The project team implemented a Data-Driven Automation Framework leveraging AI, Data Engineering, and Visualization technologies to simplify, standardize, and automate the vendor budgeting process.
Key components of the solution included:
- Automated data integration via Dataiku A custom logic was developed in Dataiku to process vendor reports, extract invoice processing system data, and validate mandatory fields against invoice records. The processed data was automatically stored in data warehouses like Snowflake for centralized access.
- AI-enabled translation and standardization Artificial Intelligence models were used to translate invoices received in multiple languages and convert currencies into English and standard financial units. This eliminated manual translation previously handled by clinical supply team.
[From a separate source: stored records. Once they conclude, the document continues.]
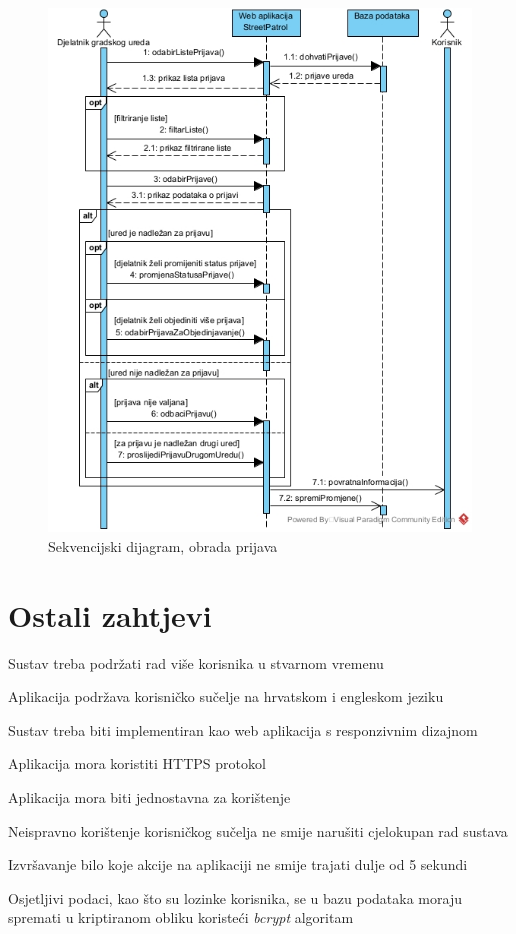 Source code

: 				\begin{figure}[H]
					\includegraphics[width=\textwidth]{slike/Obrada_prijavaSD.jpg} %
					\caption{Sekvencijski dijagram, obrada prijava}
					\label{fig:sekvencijskiDijagram3} %
				\end{figure}
				\eject


	
		\section{Ostali zahtjevi}
			
			\begin{packed_item}
				\item Sustav treba podržati rad više korisnika u stvarnom vremenu
				\item Aplikacija podržava korisničko sučelje na hrvatskom i engleskom jeziku
				\item Sustav treba biti implementiran kao web aplikacija s responzivnim dizajnom
				\item Aplikacija mora koristiti HTTPS protokol
				\item Aplikacija mora biti jednostavna za korištenje
				\item Neispravno korištenje korisničkog sučelja ne smije narušiti cjelokupan rad sustava
				\item Izvršavanje bilo koje akcije na aplikaciji ne smije trajati dulje od 5 sekundi
				\item Osjetljivi podaci, kao što su lozinke korisnika, se u bazu podataka moraju spremati u kriptiranom obliku koristeći \textit{bcrypt} algoritam
			\end{packed_item}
- Intelligent data quality and notification system Automated system checks identified missing or duplicate invoices and incomplete submissions. Notification emails were automatically sent to SMEs and vendors to resolve discrepancies promptly.
- Anomaly detection and ML insights Machine Learning models were implemented to detect anomalies such as duplicate, incorrect, or outlier invoices, ensuring accuracy and audit readiness.
- Integration across enterprise systems Data pipelines were integrated across order placing, processing, and tracking systems, and CTMS systems to ensure complete and accurate financial data flow.
- Dashboard and KPI enablement The analytics team provided KPI definitions and enabled interactive dashboards to visualize category-wise spend, monitor trends, and support data-driven decision-making at the program and protocol level.